Вторым, более прозаическим источником апокалиптичности было религиозное мироощущение народа, которое воздействовало и на открыто нерелигиозных со-творцов возникавшей в начале XX в. массовой культуры. Для многих выходцев из простонародной крестьянской среды чтение и писательство стали теперь обычными занятиями, и им казалось вполне естественном говорить о переменах в апокалиптических терминах.
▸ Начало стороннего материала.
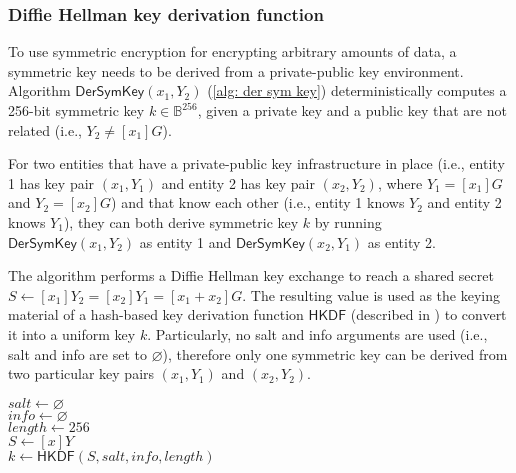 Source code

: \clearpage
\subsubsection{Diffie Hellman key derivation function} \label{app: diffie hellman key derivation function}
To use symmetric encryption for encrypting arbitrary amounts of data, a symmetric key needs to be derived from a private-public key environment. Algorithm $\mathsf{DerSymKey}(x_1, Y_2)$ (\cref{alg: der sym key}) deterministically computes a 256-bit symmetric key $k \in \mathbb{B}^{256}$, given a private key and a public key that are not related (i.e., $Y_2 \neq [x_1]G$).

For two entities that have a private-public key infrastructure in place (i.e., entity 1 has key pair $(x_1, Y_1)$ and entity 2 has key pair $(x_2, Y_2)$, where $Y_1 = [x_1]G$ and $Y_2 = [x_2]G$) and that know each other (i.e., entity 1 knows $Y_2$ and entity 2 knows $Y_1$), they can both derive symmetric key $k$ by running $\mathsf{DerSymKey}(x_1, Y_2)$ as entity 1 and $\mathsf{DerSymKey}(x_2, Y_1)$ as entity 2.

The algorithm performs a Diffie Hellman key exchange to reach a shared secret $S \gets [x_1]Y_2 = [x_2]Y_1 = [x_1 + x_2]G$. The resulting value is used as the keying material of a hash-based key derivation function $\mathsf{HKDF}$ (described in \cite{RFC5869}) to convert it into a uniform key $k$. Particularly, no salt and info arguments are used (i.e., salt and info are set to $\varnothing$), therefore only one symmetric key can be derived from two particular key pairs $(x_1, Y_1)$ and $(x_2, Y_2)$.

\begin{algorithm}[ht]
    \DontPrintSemicolon
    \caption{$\mathsf{DerSymKey}(x, Y)$}
    \label{alg: der sym key}
    
    $salt \gets \varnothing$ \\
    $info \gets \varnothing$ \\
    $length \gets 256$ \\
    $S \gets [x]Y$ \\
    $k \gets \mathsf{HKDF}(S, salt, info, length)$ \\
     
\end{algorithm}
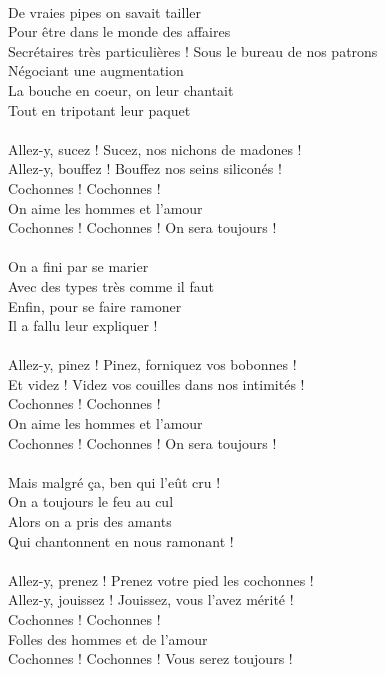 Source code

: \\De vraies pipes on savait tailler
\\Pour être dans le monde des affaires
\\Secrétaires très particulières !
\breakpage
Sous le bureau de nos patrons
\\Négociant une augmentation
\\La bouche en coeur, on leur chantait
\\Tout en tripotant leur paquet
\\\\Allez-y, sucez ! Sucez, nos nichons de madones !
\\Allez-y, bouffez ! Bouffez nos seins siliconés !
\\Cochonnes ! Cochonnes !
\\On aime les hommes et l'amour
\\Cochonnes ! Cochonnes ! On sera toujours !
\\\\On a fini par se marier
\\Avec des types très comme il faut
\\Enfin, pour se faire ramoner
\\Il a fallu leur expliquer !
\\\\Allez-y, pinez ! Pinez, forniquez vos bobonnes !
\\Et videz ! Videz vos couilles dans nos intimités !
\\Cochonnes ! Cochonnes !
\\On aime les hommes et l'amour
\\Cochonnes ! Cochonnes ! On sera toujours !
\\\\Mais malgré ça, ben qui l'eût cru !
\\On a toujours le feu au cul
\\Alors on a pris des amants
\\Qui chantonnent en nous ramonant !
\\\\Allez-y, prenez ! Prenez votre pied les cochonnes !
\\Allez-y, jouissez ! Jouissez, vous l'avez mérité !
\\Cochonnes ! Cochonnes !
\\Folles des hommes et de l'amour
\\Cochonnes ! Cochonnes ! Vous serez toujours !



\breakpage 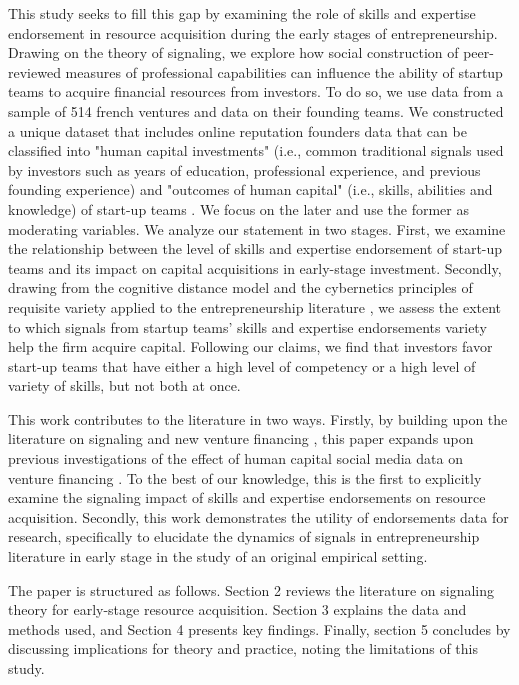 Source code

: \documentclass[12pt]{article}
\begin{document}
This study seeks to fill this gap by examining the role of skills and expertise endorsement in resource acquisition during the early stages of entrepreneurship. Drawing on the theory of signaling, we explore how social construction of peer-reviewed measures of professional capabilities can influence the ability of startup teams to acquire financial resources from investors. To do so, we use data from a sample of 514 french ventures and data on their founding teams. We constructed a unique dataset that includes online reputation founders data that can be classified into "human capital investments" (i.e., common traditional signals used by investors such as years of education, professional experience, and previous founding experience) and "outcomes of human capital" (i.e., skills, abilities and knowledge) of start-up teams \citep{marvel2016human}. We focus on the later and use the former as moderating variables. We analyze our statement in two stages. First, we examine the relationship between the level of skills and expertise endorsement of start-up teams and its impact on capital acquisitions in early-stage investment. Secondly, drawing from the cognitive distance model \citep{nooteboom2007optimal} and the cybernetics principles of requisite variety applied to the entrepreneurship literature \citep{ashby1957introduction, harrison2007s}, we assess the extent to which signals from startup teams' skills and expertise endorsements variety help the firm acquire capital. Following our claims, we find that investors favor start-up teams that have either a high level of competency or a high level of variety of skills, but not both at once.

This work contributes to the literature in two ways. Firstly, by building upon the literature on signaling and new venture financing \citep{colombo2021use, drover2017review, klein2020start}, this paper expands upon previous investigations of the effect of human capital social media data on venture financing \citep{banerji2019startup, marvel2016human, mollick2014dynamics, reese2020should}. To the best of our knowledge, this is the first to explicitly examine the signaling impact of skills and expertise endorsements on resource acquisition. Secondly, this work demonstrates the utility of endorsements data for research, specifically to elucidate the dynamics of signals in entrepreneurship literature in early stage in the study of an original empirical setting.

The paper is structured as follows. Section 2 reviews the literature on signaling theory for early-stage resource acquisition. Section 3 explains the data and methods used, and Section 4 presents key findings. Finally, section 5 concludes by discussing implications for theory and practice, noting the limitations of this study.
\end{document}
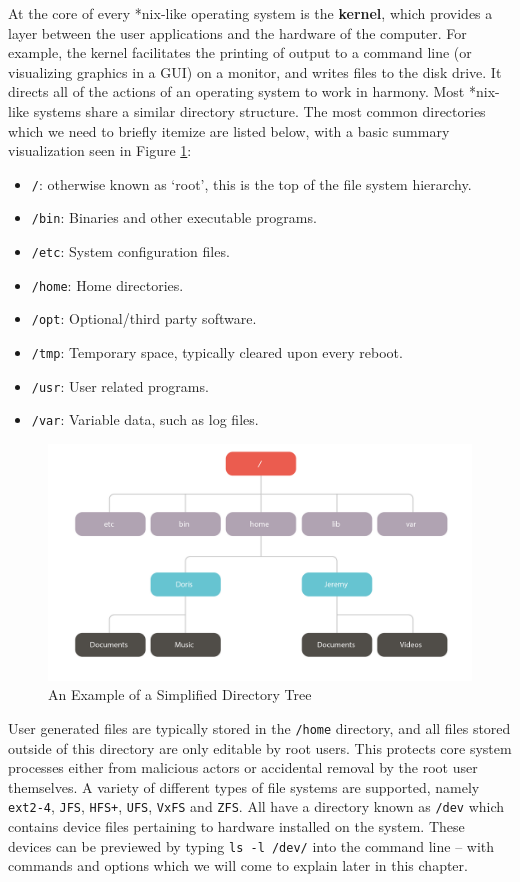 \documentclass[11pt]{article}
\begin{document}
At the core of every *nix-like operating system is the \textbf{kernel}, which provides a layer between the user applications and the hardware of the computer. For example, the kernel facilitates the printing of output to a command line (or visualizing graphics in a GUI) on a monitor, and writes files to the disk drive. It directs all of the actions of an operating system to work in harmony. Most *nix-like systems share a similar directory structure. The most common directories which we need to briefly itemize are listed below, with a basic summary visualization seen in Figure \ref{directorytree}:

\begin{itemize}
\item \texttt{/}: otherwise known as `root', this is the top of the file system hierarchy.
\item \texttt{/bin}: Binaries and other executable programs.
\item \texttt{/etc}: System configuration files.
\item \texttt{/home}: Home directories.
\item \texttt{/opt}: Optional/third party software.
\item \texttt{/tmp}: Temporary space, typically cleared upon every reboot.
\item \texttt{/usr}: User related programs.
\item \texttt{/var}: Variable data, such as log files.
\end{itemize}

\begin{figure}[!t]
\caption{An Example of a Simplified Directory Tree}\label{directorytree}
\centering
\includegraphics[width=1\textwidth]{Infographic2}
\end{figure}

User generated files are typically stored in the \texttt{/home} directory, and all files stored outside of this directory are only editable by root users. This protects core system processes either from malicious actors or accidental removal by the root user themselves. A variety of different types of file systems are supported, namely \texttt{ext2-4}, \texttt{JFS}, \texttt{HFS+}, \texttt{UFS}, \texttt{VxFS} and \texttt{ZFS}.  All have a directory known as \texttt{/dev} which contains device files pertaining to hardware installed on the system. These devices can be previewed by typing \texttt{ls -l /dev/} into the command line -- with commands and options which we will come to explain later in this chapter. 
\end{document}
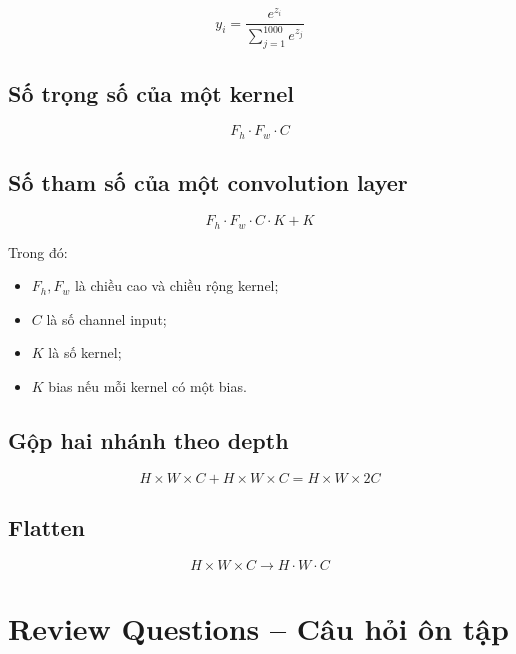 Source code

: \[
    y_i =
    \frac{e^{z_i}}
    {\sum_{j=1}^{1000}e^{z_j}}
\]

\subsection*{Số trọng số của một kernel}

\[
    F_h\cdot F_w\cdot C
\]

\subsection*{Số tham số của một convolution layer}

\[
    F_h\cdot F_w\cdot C\cdot K + K
\]

Trong đó:

\begin{itemize}
    \item $F_h,F_w$ là chiều cao và chiều rộng kernel;
    \item $C$ là số channel input;
    \item $K$ là số kernel;
    \item $K$ bias nếu mỗi kernel có một bias.
\end{itemize}

\subsection*{Gộp hai nhánh theo depth}

\[
    H\times W\times C
    +
    H\times W\times C
    =
    H\times W\times 2C
\]

\subsection*{Flatten}

\[
    H\times W\times C
    \rightarrow
    H\cdot W\cdot C
\]

\section{Review Questions -- Câu hỏi ôn tập}

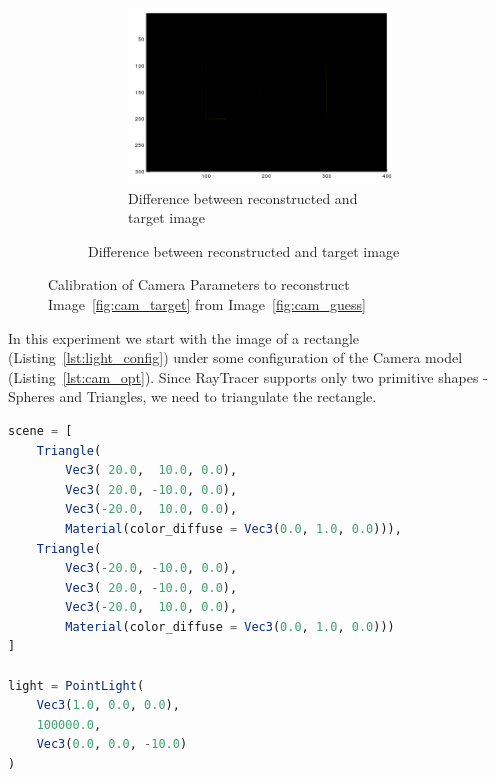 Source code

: \documentclass{juliacon}
\begin{document}
\begin{figure}[!htb]
\begin{subfigure}[c]{0.45\textwidth}
\begin{subfigure}[c]{0.45\textwidth}
            \includegraphics[width=\textwidth]{images/camera/diff.png}
            \caption{Difference between reconstructed and target image}
        \end{subfigure}
    \end{subfigure}
    \caption{Calibration of Camera Parameters to reconstruct Image~\ref{fig:cam_target} from Image~\ref{fig:cam_guess}}
    \label{fig:cam_invrender}
\end{figure}

In this experiment we start with the image of a rectangle (Listing~\ref{lst:light_config}) under some configuration of the Camera model (Listing~\ref{lst:cam_opt}). Since RayTracer supports only two primitive shapes - Spheres and Triangles, we need to triangulate the rectangle.

\begin{lstlisting}[caption = {Configuration of the Scene for Experiment~\ref{sec:calcam}},
                   label = {lst:light_config},
                   captionpos = b,
                   language = Julia]
scene = [
    Triangle(
        Vec3( 20.0,  10.0, 0.0),
        Vec3( 20.0, -10.0, 0.0),
        Vec3(-20.0,  10.0, 0.0),
        Material(color_diffuse = Vec3(0.0, 1.0, 0.0))),
    Triangle(
        Vec3(-20.0, -10.0, 0.0),
        Vec3( 20.0, -10.0, 0.0),
        Vec3(-20.0,  10.0, 0.0),
        Material(color_diffuse = Vec3(0.0, 1.0, 0.0)))
]

light = PointLight(
    Vec3(1.0, 0.0, 0.0),
    100000.0,
    Vec3(0.0, 0.0, -10.0)
)
\end{lstlisting}
\end{document}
Откровенно светские манифесты футуристов изобиловали образами пророчества и мученичества. Поэт Маяковский, быстро ставший их лидером, именовал себя «тринадцатым апостолом» и «некоронованным царем душ», утверждая, что когда-нибудь его тело «проститутки, как святыню, на руках понесут и покажут богу в свое оправдание». В звучных его строфах, как в зауми, хлебниковском языке чистых звуков, слышен отголосок музыкальных каскадов исконной зауми церковного языка — благовеста церковных колоколов. И если колокола «ликования» хрипят и режут ухо, расстроенные поэтом-иконоборцем, то его неколебимая убежденность в спасении высказана языком апокалипсиса, который в конечном счете есть своеобразная «теология за пределами разума». Он один, последний романтик, хочет пройти «сквозь горящие здания», чтобы увидеть второй потоп[1397]. Если поэтов-футуристов к мазохистской апокалиптичности приводили попытки вырваться за пределы будничного мира, то у художников-абстракционистов сходная тенденция формировалась в поисках нового искусства чистой формы и цвета. В критический период своего развития (1912–1914) Кандинский снова и снова обращался к теме апокалиптических всадников и Страшного суда, мало-помалу отдалясь от мира объективного искусства[1398].